Steve Nash's decision to accept a two-year, $22-million extension Monday to stay in Phoenix is the sort of market chill the Knicks and others hoping to spend their way to relevancy will have to confront. Jason Kidd might have doubted sufficient help was a year away, too, when he talked with New York but re-signed with Dallas.

San Antonio Spurs

With ominous numbers on the horizon, teams with designs on a championship like the Spurs faced a choice: Wait and watch your plan unravel or spend, baby, spend. The Spurs have added pricey pieces like Richard Jefferson and Antonio McDyess in a determined effort to maximize the Tim Duncan era, likely pushing their payroll past $80 million.

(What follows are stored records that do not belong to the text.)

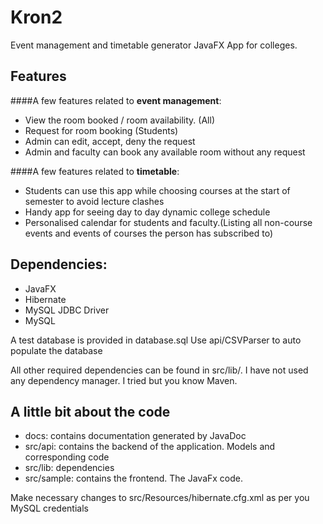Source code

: # Kron2
Event management and timetable generator JavaFX App for colleges.


## Features 
####A few features related to **event management**:
- View the room booked / room availability. (All)
- Request for room booking (Students)
- Admin can edit, accept, deny the request
- Admin and faculty can book any available room without any request

####A few features related to **timetable**:
- Students can use this app while choosing courses at the start of semester to avoid lecture clashes 
- Handy app for seeing day to day dynamic college schedule
- Personalised calendar for students and faculty.(Listing all non-course events and events of courses the person has subscribed to)


## Dependencies:


- JavaFX
- Hibernate
- MySQL JDBC Driver
- MySQL

A test database is provided in database.sql 
Use api/CSVParser to auto populate the database

All other required dependencies can be found in src/lib/. I have not used any dependency manager. I tried but you know Maven. 

## A little bit about the code

- docs: contains documentation generated by JavaDoc
- src/api: contains the backend of the application. Models and corresponding code
- src/lib: dependencies 
- src/sample: contains the frontend. The JavaFx code. 

Make necessary changes to src/Resources/hibernate.cfg.xml as per you MySQL credentials 
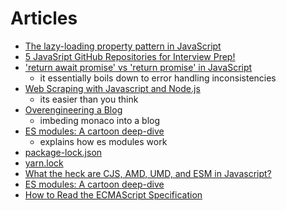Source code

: # Articles

- [The lazy-loading property pattern in JavaScript](https://humanwhocodes.com/blog/2021/04/lazy-loading-property-pattern-javascript/)
- [5 JavaSript GitHub Repositories for Interview Prep!](https://pranav-birajdar.vercel.app/blog/5-javasript-github-repositories-for-interview-prep-306h)
- ['return await promise' vs 'return promise' in JavaScript](https://dmitripavlutin.com/return-await-promise-javascript/)
  - it essentially boils down to error handling inconsistencies
- [Web Scraping with Javascript and Node.js](https://www.zenrows.com/blog/web-scraping-with-javascript-and-nodejs)
  - its easier than you think
- [Overengineering a Blog](https://blog.andrewbran.ch/overengineering-a-blog/)
  - imbeding monaco into a blog
- [ES modules: A cartoon deep-dive](https://hacks.mozilla.org/2018/03/es-modules-a-cartoon-deep-dive/)
  - explains how es modules work
- [package-lock.json](https://docs.npmjs.com/cli/v7/configuring-npm/package-lock-json)
- [yarn.lock](https://classic.yarnpkg.com/en/docs/yarn-lock/)
- [What the heck are CJS, AMD, UMD, and ESM in Javascript?](https://dev.to/iggredible/what-the-heck-are-cjs-amd-umd-and-esm-ikm)
- [ES modules: A cartoon deep-dive](https://hacks.mozilla.org/2018/03/es-modules-a-cartoon-deep-dive/)
- [How to Read the ECMAScript Specification](https://timothygu.me/es-howto/)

Other teams can reach for their wallets next summer, without guarantees of success; San Antonio has done it now, hoping to reach instead for another championship trophy next June. It's risky, it's pricey but it apparently is selling tickets -- which is the goal, after all. "All of a sudden, the fans seem reenergized," Spurs majority owner Peter Holt told the San Antonio Express-News.

Detroit Pistons

When Joe Dumars started breaking up that old Pistons gang last fall, the assumption was he would try hard to land Bosh, James or Wade, ideally in some combination, and spend his way back into contention. Instead, Dumars opted to write his checks this summer, adding free agents Ben Gordon, Charlie Villanueva and Chris Wilcox, and probably a veteran big man. With the hiring of John Kuester as coach, Detroit is on its way, rather than sitting, hoarding, dragging another season to the trash bin and holding less appeal for a star 12 months from now anyway.

Milwaukee Bucks

This applies not only to the Bucks but also to all the other teams that weren't going to be big spenders next summer regardless, either because of their team's competitive arc, their finances or their market's lack of allure. Milwaukee is regrouping, shedding Jefferson's and Villanueva's salaries and setting itself up to shop not next summer or in 2011, but way off in '12. Maybe by then the recession will break. "Do I see a light? Yeah," GM John Hammond told the Milwaukee Journal Sentinel last week. "The little light is the numbers we are out from under."

• The B-listers

The players who stand to gain or lose the most in a warped NBA economy could be guys like Nowitzki, Johnson, Ray Allen and a few others. If the biggest names take themselves off the market via extensions, teams aching to spend might bid up the prices of the next tier of players. Then again, if a club can only afford "one max and one half-a-max," secondary and complementary players might find their market falling, much like Lamar Odom this summer. They might get squeezed just in time to get squeezed all over again when the owners go after the collective bargaining agreement in 2011.

Rancorous times ahead? Maybe. Humbler times? Hard to avoid, based on NBA numbers getting crunched like so many 401(k) plans these days.